Implement Processing-Time Temporal Joins for Real-Time Dimension Table Lookups - Realtime Compute for Apache Flink

Use a processing-time temporal join to enrich a data stream with the latest snapshot of a dimension table. At query time, each incoming row is matched against the current state of the dimension table — that is, the state at the moment the row arrives in Realtime Compute for Apache Flink, not the timestamp encoded in the event itself.

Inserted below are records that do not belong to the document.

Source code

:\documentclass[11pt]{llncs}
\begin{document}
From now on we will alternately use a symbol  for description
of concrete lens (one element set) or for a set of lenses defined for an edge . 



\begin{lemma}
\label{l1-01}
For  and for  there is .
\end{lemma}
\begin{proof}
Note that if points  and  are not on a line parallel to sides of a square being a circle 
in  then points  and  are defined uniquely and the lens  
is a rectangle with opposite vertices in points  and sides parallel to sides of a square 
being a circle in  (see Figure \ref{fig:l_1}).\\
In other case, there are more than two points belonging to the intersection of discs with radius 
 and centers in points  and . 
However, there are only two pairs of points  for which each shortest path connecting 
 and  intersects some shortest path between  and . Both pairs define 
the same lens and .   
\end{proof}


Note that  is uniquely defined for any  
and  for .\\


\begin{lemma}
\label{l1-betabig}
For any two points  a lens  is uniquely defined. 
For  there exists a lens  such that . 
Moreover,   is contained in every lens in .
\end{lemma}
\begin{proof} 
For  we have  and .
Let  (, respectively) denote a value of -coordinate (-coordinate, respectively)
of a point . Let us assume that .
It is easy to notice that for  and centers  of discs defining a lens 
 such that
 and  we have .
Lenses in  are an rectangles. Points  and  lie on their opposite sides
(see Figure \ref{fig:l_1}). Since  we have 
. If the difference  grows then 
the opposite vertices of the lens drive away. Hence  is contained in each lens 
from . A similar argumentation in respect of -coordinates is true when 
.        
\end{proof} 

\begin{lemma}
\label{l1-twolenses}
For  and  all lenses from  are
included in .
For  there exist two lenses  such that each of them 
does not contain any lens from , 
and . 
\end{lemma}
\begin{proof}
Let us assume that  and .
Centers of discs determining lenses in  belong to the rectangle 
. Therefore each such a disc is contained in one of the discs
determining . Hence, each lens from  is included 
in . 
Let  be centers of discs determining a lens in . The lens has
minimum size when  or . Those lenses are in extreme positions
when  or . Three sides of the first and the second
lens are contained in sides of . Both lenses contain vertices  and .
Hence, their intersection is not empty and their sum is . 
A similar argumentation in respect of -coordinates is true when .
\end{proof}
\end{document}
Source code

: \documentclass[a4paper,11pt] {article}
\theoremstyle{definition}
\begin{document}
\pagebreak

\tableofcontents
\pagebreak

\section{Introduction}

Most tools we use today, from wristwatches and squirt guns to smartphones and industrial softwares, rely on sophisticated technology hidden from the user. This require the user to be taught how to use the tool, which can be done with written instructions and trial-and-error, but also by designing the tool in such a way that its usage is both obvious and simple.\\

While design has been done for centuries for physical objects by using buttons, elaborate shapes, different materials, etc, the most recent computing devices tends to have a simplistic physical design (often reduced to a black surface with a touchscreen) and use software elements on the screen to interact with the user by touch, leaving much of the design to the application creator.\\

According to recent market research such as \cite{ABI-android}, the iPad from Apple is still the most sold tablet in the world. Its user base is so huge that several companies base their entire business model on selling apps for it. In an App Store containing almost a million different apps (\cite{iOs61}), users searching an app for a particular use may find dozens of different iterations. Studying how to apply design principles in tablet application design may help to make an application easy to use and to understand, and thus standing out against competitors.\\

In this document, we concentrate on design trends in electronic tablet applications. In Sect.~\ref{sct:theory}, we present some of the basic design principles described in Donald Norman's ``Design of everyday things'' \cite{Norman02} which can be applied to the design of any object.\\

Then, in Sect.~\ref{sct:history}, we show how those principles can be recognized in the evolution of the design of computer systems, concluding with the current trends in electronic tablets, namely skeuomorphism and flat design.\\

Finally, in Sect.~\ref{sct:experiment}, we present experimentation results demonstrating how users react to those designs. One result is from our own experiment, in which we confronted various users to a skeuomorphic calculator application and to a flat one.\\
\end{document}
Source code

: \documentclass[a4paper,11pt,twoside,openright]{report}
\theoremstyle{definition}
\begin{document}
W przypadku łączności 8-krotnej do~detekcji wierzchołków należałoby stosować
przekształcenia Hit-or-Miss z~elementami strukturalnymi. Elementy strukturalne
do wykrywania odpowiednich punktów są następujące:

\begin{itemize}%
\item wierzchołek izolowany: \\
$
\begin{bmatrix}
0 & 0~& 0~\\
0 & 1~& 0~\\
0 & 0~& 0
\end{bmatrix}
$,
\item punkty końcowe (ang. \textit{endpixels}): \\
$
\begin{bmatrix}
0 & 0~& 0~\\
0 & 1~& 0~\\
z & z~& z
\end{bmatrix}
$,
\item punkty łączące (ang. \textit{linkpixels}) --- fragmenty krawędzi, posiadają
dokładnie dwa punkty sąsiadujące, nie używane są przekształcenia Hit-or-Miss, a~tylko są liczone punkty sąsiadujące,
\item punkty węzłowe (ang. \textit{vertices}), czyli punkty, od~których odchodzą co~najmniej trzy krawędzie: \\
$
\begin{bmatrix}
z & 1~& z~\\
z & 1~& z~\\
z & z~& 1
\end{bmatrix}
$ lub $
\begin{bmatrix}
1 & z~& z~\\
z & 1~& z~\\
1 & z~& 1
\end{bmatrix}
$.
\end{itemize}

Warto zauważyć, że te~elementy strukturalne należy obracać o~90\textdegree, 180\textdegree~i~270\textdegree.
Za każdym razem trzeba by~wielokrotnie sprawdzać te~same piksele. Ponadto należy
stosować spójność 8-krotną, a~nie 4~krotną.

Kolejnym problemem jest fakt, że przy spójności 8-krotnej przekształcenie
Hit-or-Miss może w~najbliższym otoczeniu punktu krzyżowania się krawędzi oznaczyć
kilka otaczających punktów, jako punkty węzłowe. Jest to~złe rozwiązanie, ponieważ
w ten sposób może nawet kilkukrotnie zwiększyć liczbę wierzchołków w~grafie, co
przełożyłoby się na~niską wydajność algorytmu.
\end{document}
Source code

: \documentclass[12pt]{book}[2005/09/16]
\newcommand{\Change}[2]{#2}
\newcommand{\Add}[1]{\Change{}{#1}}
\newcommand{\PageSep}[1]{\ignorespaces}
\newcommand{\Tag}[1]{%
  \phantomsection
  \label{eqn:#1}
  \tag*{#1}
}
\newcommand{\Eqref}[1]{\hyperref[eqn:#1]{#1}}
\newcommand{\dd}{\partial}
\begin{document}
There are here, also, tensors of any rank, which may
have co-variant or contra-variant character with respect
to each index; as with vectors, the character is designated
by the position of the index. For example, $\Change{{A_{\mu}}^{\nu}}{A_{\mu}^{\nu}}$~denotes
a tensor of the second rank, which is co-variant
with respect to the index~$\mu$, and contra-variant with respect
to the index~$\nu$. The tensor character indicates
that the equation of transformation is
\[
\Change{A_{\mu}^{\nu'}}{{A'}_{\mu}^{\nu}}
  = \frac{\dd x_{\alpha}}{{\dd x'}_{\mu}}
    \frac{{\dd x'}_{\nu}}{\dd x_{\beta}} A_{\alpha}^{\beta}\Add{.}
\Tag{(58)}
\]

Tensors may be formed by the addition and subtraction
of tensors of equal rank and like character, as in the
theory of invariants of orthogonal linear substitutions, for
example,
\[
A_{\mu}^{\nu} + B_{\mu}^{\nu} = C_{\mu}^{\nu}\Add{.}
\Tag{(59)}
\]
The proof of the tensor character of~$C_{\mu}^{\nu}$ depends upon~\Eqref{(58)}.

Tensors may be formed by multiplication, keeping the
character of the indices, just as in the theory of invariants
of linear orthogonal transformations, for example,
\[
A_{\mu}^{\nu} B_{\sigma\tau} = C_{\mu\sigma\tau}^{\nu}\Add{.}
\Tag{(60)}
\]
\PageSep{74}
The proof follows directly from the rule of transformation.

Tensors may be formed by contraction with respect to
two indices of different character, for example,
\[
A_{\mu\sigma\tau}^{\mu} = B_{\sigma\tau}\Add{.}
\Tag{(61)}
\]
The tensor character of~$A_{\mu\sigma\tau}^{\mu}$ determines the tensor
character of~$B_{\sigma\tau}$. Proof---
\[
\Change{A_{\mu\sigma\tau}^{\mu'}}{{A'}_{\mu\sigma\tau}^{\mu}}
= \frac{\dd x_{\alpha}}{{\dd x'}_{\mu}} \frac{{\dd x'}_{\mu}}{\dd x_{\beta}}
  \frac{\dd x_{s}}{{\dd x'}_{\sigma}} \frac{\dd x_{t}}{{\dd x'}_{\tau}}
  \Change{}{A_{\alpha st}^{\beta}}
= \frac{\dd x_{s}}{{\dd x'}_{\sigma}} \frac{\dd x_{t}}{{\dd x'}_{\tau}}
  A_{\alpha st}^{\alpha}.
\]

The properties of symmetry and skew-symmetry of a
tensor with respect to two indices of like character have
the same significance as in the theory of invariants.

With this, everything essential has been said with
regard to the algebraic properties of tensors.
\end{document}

This differs from an event-time temporal join, which correlates rows based on the timestamp embedded in the event.

Prerequisites

Before you begin, ensure that you have:

Realtime Compute for Apache Flink using Ververica Runtime (VVR) 8.0.10 or later
A MySQL dimension table created and accessible

Usage notes

Set execution.checkpointing.interval-during-backlog = 0 to disable checkpointing during full synchronization. Realtime Compute for Apache Flink does not support checkpointing during full synchronization. This setting does not affect checkpointing during incremental data synchronization.
Set table.optimizer.proctime-temporal-join-strategy = TEMPORAL_JOIN to enable processing-time temporal joins.

Syntax

The processing-time temporal join uses the same syntax as a standard dimension table join:

SELECT column-names
FROM table1 [AS <alias1>]
[LEFT] JOIN table2 FOR SYSTEM_TIME AS OF PROCTIME() [AS <alias2>]
ON table1.column-name1 = table2.key-name1;

The FOR SYSTEM_TIME AS OF PROCTIME() clause tells Flink to look up the dimension table at the processing time of each incoming row.

Example

This example joins a Kafka fact table with a MySQL dimension table to look up phone numbers by name.

Test data

Table 1: kafka_input

id (bigint)	name (varchar)	age (bigint)
1	Lee	22
2	Harry	20
3	Liban	28

Table 2: phoneNumber

name (varchar)	phoneNumber (bigint)
David	1390000111
Brooks	1390000222
Liban	1390000333
Lee	1390000444

Test code

-- Enable processing-time temporal joins.
SET 'table.optimizer.proctime-temporal-join-strategy' = 'TEMPORAL_JOIN';
-- Disable checkpointing during full synchronization.
SET 'execution.checkpointing.interval-during-backlog' = '0';

-- Define the Kafka fact table.
-- proc_time is a computed column that returns the current processing time.
CREATE TEMPORARY TABLE kafka_input (
  id        BIGINT,
  name      VARCHAR,
  age       BIGINT,
  proc_time AS PROCTIME()
) WITH (
  'connector'                    = 'kafka',
  'topic'                        = '<yourTopic>',
  'properties.bootstrap.servers' = '<yourKafkaBrokers>',
  'properties.group.id'          = '<yourKafkaConsumerGroupId>',
  'format'                       = 'csv'
);

-- Define the MySQL dimension table.
CREATE TEMPORARY TABLE phoneNumber (
  name        VARCHAR,
  phoneNumber BIGINT,
  PRIMARY KEY (name) NOT ENFORCED
) WITH (
  'connector'     = 'mysql',
  'hostname'      = '<yourHostname>',
  'port'          = '3306',
  'username'      = '<yourUsername>',
  'password'      = '<yourPassword>',
  'database-name' = '<yourDatabaseName>',
  'table-name'    = '<yourTableName>'
);

-- Define the output table (blackhole discards results; replace with your target sink).
CREATE TEMPORARY TABLE result_infor (
  id          BIGINT,
  phoneNumber BIGINT,
  name        VARCHAR
) WITH (
  'connector' = 'blackhole'
);

-- Join the Kafka stream with the MySQL dimension table at processing time.
INSERT INTO result_infor
SELECT
  t.id,
  w.phoneNumber,
  t.name
FROM kafka_input AS t
JOIN phoneNumber FOR SYSTEM_TIME AS OF t.proc_time AS w
ON t.name = w.name;

Replace the following placeholders with actual values:

Placeholder	Description
`<yourTopic>`	Kafka topic name
`<yourKafkaBrokers>`	Kafka bootstrap server addresses
`<yourKafkaConsumerGroupId>`	Kafka consumer group ID
`<yourHostname>`	MySQL server hostname or IP address
`<yourUsername>`	MySQL username
`<yourPassword>`	MySQL password
`<yourDatabaseName>`	MySQL database name
`<yourTableName>`	MySQL table name

Test results

id (bigint)	phoneNumber (bigint)	name (varchar)
1	1390000444	Lee
3	1390000333	Liban

The row with id = 2 (Harry) has no matching entry in the phoneNumber dimension table, so it is excluded from the results. Use LEFT JOIN instead of JOIN to include unmatched rows with a null phone number.